Ol Abe was among those in a movement for colonization in part on the belief that the blacks would not assimilate into the society.

These are not my words, they are that of those who lived it before, during and after the Civil War.

My GG Grandparents on two sides of the family owned plantations. One in Elora TN, the other in LA.

Stories I heard as a child were of mammys takin care of the children. They'd sing to them before bedtime...they were a part of the family. When the war of Northern aggression ended, the black folk did not want to leave their home, which happened to be the plantation.

This is where they lived, worked, raised their children. Slavery was a black eye on this nation, wrong to the core. I must say, I never ever heard of any stories of blacks being abused on these family plantations. Not one.

We must look at all the facts, not just the facts that give us warm fuzzies about how the North went to war to free the slave from the evil Southern plantation owners.

African natives were initially sold into slavery by....oh my gosh, African natives. One tribe or another would concur in battle, they'd put into slavery those men from the other tribe that were useful to their purposes. The rest, they sold into slavery to the white man. These ARE the facts.

Black men were just as guilty of slavery as the white man, only on a different continent.

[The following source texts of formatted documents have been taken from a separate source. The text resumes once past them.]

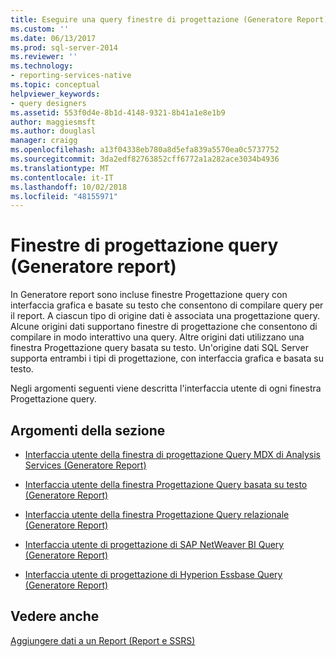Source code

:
 ```yaml
---
title: Eseguire una query finestre di progettazione (Generatore Report) | Microsoft Docs
ms.custom: ''
ms.date: 06/13/2017
ms.prod: sql-server-2014
ms.reviewer: ''
ms.technology:
- reporting-services-native
ms.topic: conceptual
helpviewer_keywords:
- query designers
ms.assetid: 553f0d4e-8b1d-4148-9321-8b41a1e8e1b9
author: maggiesmsft
ms.author: douglasl
manager: craigg
ms.openlocfilehash: a13f04338eb780a8d5efa839a5570ea0c5737752
ms.sourcegitcommit: 3da2edf82763852cff6772a1a282ace3034b4936
ms.translationtype: MT
ms.contentlocale: it-IT
ms.lasthandoff: 10/02/2018
ms.locfileid: "48155971"
---
```

# <a name="query-designers-report-builder"></a>Finestre di progettazione query (Generatore report)
  In Generatore report sono incluse finestre Progettazione query con interfaccia grafica e basate su testo che consentono di compilare query per il report. A ciascun tipo di origine dati è associata una progettazione query. Alcune origini dati supportano finestre di progettazione che consentono di compilare in modo interattivo una query. Altre origini dati utilizzano una finestra Progettazione query basata su testo. Un'origine dati SQL Server supporta entrambi i tipi di progettazione, con interfaccia grafica e basata su testo.  
  
 Negli argomenti seguenti viene descritta l'interfaccia utente di ogni finestra Progettazione query.  
  
## <a name="in-this-section"></a>Argomenti della sezione  
  
-   [Interfaccia utente della finestra di progettazione Query MDX di Analysis Services &#40;Generatore Report&#41;](../../2014/reporting-services/analysis-services-mdx-query-designer-user-interface-report-builder.md)  
  
-   [Interfaccia utente della finestra Progettazione Query basata su testo &#40;Generatore Report&#41;](report-data/text-based-query-designer-user-interface-report-builder.md)  
  
-   [Interfaccia utente della finestra Progettazione Query relazionale &#40;Generatore Report&#41;](report-data/relational-query-designer-user-interface-report-builder.md)  
  
-   [Interfaccia utente di progettazione di SAP NetWeaver BI Query &#40;Generatore Report&#41;](../../2014/reporting-services/sap-netweaver-bi-query-designer-user-interface-report-builder.md)  
  
-   [Interfaccia utente di progettazione di Hyperion Essbase Query &#40;Generatore Report&#41;](../../2014/reporting-services/hyperion-essbase-query-designer-user-interface-report-builder.md)  
  
## <a name="see-also"></a>Vedere anche  
 [Aggiungere dati a un Report &#40;Report e SSRS&#41;](report-data/report-datasets-ssrs.md)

Black Africans were the original owner/sellers of Black Africans. At that point, in an odd way, the slaves were very lucky to still be alive and walking. Often times when one tribe defeated another, the losing side would be decimated.

This doesn't excuse slavery in America by no means, but what it does is lay out the truth. It is time to end this attack on Southern pride, Southern way of life and Southern history.

The race baiters have gone too far. By in large, the black communities problems are caused primarily by the black community. It is time for blacks to stand up and take responsibility and stop blaming everyone else for their failures.

It's always easier to blame someone else that to pull up your boot straps and get on about the job of fixin the issues.